Update: GBP/AUD Exchange Rate Remains Trapped below Opening Levels as Australian Dollar Continues to Hold Marginal Gains
A surge in US employment during February has failed to weaken the Australian Dollar this afternoon, leaving the GBP/AUD exchange rate marginally below opening levels.
Trade war fears continue to dampen appetite for the US Dollar, even though the non-farm payrolls report just released has revealed a whopping 313,000 increase in the labour force, compared to expectations for a 205,000 increase.
GBP/AUD Exchange Rate Slips below Opening Levels, Even as Chinese Producer Price Data Weighs on Australian Dollar
US Dollar caution ahead of today’s labour market figures has seen the GBP/AUD exchange rate stuck below opening levels, with appetite for Pound Sterling further softened by a run of poor UK industry and construction reports.
Industrial production grew 1.3% month on month 1.6% year-on-year; better than the respective decline of -1.3% and stagnation seen in December, but worse than forecasts for 1.5% monthly growth and 1.8% annualised growth.
Manufacturing production slowed further than expected on the month, weakening from 0.3% to 0.1%, while year-on-year production rose from 1.4% to 2.7%, just missing out on the forecast 2.8%.
The most extreme departure from forecasts was seen in the construction output figures, which showed a -3.4% month on month drop compared to forecasts for -0.5%, and a -3.9% year-on-year drop, against forecasts for a fall of -1%.
Ole Black, an Office for National Statistics (ONS) Senior Statistician said;
‘Construction continues to be a weak spot in the UK economy with a big drop in commercial developments, along with a slowdown in house building after its very strong end to last year.’
However, trade data was largely positive, with the UK posting a smaller-than-expected deficit of £-3 billion, compared to forecasts for a £-3.8 billion shortfall, after December’s reading was slashed from £-4.8 billion to £-2.4 billion.
GBP/AUD Exchange Rate Weakens as Australian Dollar Benefits from USD Caution ahead of Non-Farm Payrolls Report
The latest Chinese inflation data has failed to undermine the GBP/AUD exchange rate, even though a slowdown in producer price growth may be sending warning signals over the trajectory of the economy.
Chinese consumer prices grew 2.9% year-on-year during February, which represents not only a sharp uptick on the 1.5% annualised figure recorded in January, but also significant rise over the forecast 2.4%.
Much of this strong uptick is seasonal, with the research team at Nomura explaining:
‘The strong rise in CPI year-on-year change is mainly due to a base effect caused by calendar effects (the lunar new year holidays falling in late January last year but mid-February this year).’
The researchers also warned the marginally worse-than-expected drop in the producer price index was a concerning sign, stating:
‘In contrast with solid trade growth in January-February, the continued moderation in PPI inflation signals weakness in growth momentum.

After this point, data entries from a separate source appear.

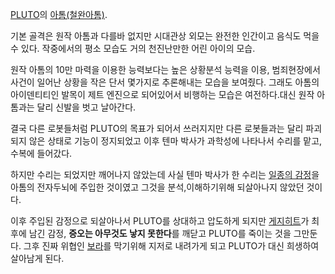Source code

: [PLUTO](PLUTO.md)의 [아톰(철완아톰)](%EC%95%84%ED%86%B0%28%EC%B2%A0%EC%99%84%20%EC%95%84%ED%86%B0%29.md).

기본 골격은 원작 아톰과 다를바 없지만 시대관상 외모는 완전한 인간이고 음식도 먹을수 있다. 작중에서의 평소 모습도 거의 천진난만한 어린
아이의 모습.

원작 아톰의 10만 마력을 이용한 능력보다는 높은 상황분석 능력을 이용, 범죄현장에서 사건이 일어난 상황을 작은 단서 몇가지로 추론해내는
모습을 보여줬다. 그래도 아톰의 아이덴티티인 발목이 제트 엔진으로 되어있어서 비행하는 모습은 여전하다.대신 원작 아톰과는 달리 신발을 벗고
날아간다.

결국 다른 로봇들처럼 PLUTO의 목표가 되어서 쓰러지지만 다른 로봇들과는 달리 파괴되지 않은 상태로 기능이 정지되었고 이후 텐마 박사가
과학성에 나타나서 수리를 맡고, 수복에 들어갔다.

하지만 수리는 되었지만 깨어나지 않았는데 사실 텐마 박사가 한 수리는 [일종의 감정](%EC%A6%9D%EC%98%A4.md)을 아톰의
전자두뇌에 주입한 것이였고 그것을 분석,이해하기위해 되살아나지 않았던 것이다.  

이후 주입된 감정으로 되살아나서 PLUTO를 상대하고 압도하게 되지만
[게지히트](%EA%B2%8C%EC%A7%80%ED%9E%88%ED%8A%B8.md)가 최후에 남긴 감정, **증오는 아무것도 낳지
못한다**를 깨닫고 PLUTO를 죽이는 것을 그만둔다. 그후 진짜 위협인 [보라](%EB%B3%B4%EB%9D%BC.md)를 막기위해
지저로 내려가게 되고 PLUTO가 대신 희생하여 살아남게 된다.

We believe domestic demand will be weighed on by a cooling property market, tighter financial conditions, and continued reforms that may well cause some short-term pain to the real economy.’

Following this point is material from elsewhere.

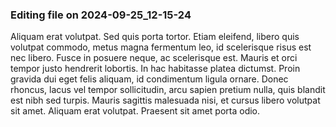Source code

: 

### Editing file on 2024-09-25_12-15-24

Aliquam erat volutpat. Sed quis porta tortor. Etiam eleifend, libero quis volutpat commodo, metus magna fermentum leo, id scelerisque risus est nec libero. Fusce in posuere neque, ac scelerisque est. Mauris et orci tempor justo hendrerit lobortis. In hac habitasse platea dictumst. Proin gravida dui eget felis aliquam, id condimentum ligula ornare. Donec rhoncus, lacus vel tempor sollicitudin, arcu sapien pretium nulla, quis blandit est nibh sed turpis. Mauris sagittis malesuada nisi, et cursus libero volutpat sit amet. Aliquam erat volutpat. Praesent sit amet porta odio.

While this could suggest weakening demand for Australian exports over the coming months, the Australian Dollar has been supported by market focus on the approaching US non-farm payrolls report, which is keeping the US Dollar weak and therefore creating space for high-risk assets to advance.
GBP/AUD Forecast to Advance if Strong US Labour Data Pushes Australian Dollar Lower
There is no economic data left for release from the UK or Australia, but international developments could lift the GBP/AUD exchange rate out of negative territory later today.

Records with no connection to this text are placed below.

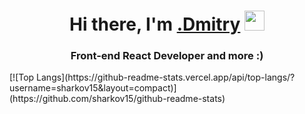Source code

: <h1 align="center">Hi there, I'm <a href="" target="_blank">.Dmitry</a> 
<img src="https://github.com/blackcater/blackcater/raw/main/images/Hi.gif" height="32"/></h1>
<h3 align="center">Front-end React Developer and more :) </h3>
[![Top Langs](https://github-readme-stats.vercel.app/api/top-langs/?username=sharkov15&layout=compact)](https://github.com/sharkov15/github-readme-stats)
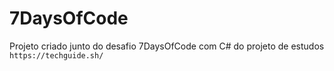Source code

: # 7DaysOfCode

Projeto criado junto do desafio 7DaysOfCode com C# do projeto de estudos `https://techguide.sh/`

The US non-farm payrolls report is one of, if not the most, influential releases in terms of guiding US monetary policy, as a strong labour market boosts wages and therefore inflation, which needs to be kept under control by interest rate hikes.
Forecasts are for a solid reading for February, meaning the US Dollar could advance as markets price in higher odds of monetary tightening over the coming months, which would pressure the Australian Dollar lower.
This would allow the Pound Sterling to Australian Dollar to advance, even though this morning’s weak data and ongoing concerns over the Brexit outlook continue to make traders jittery.
Labour market data from Canada could also weigh on the Australian Dollar this afternoon; forecasts for strong jobs growth may make the ‘Loonie’ a more appealing high-risk asset than the Australian Dollar, sapping demand for AUD.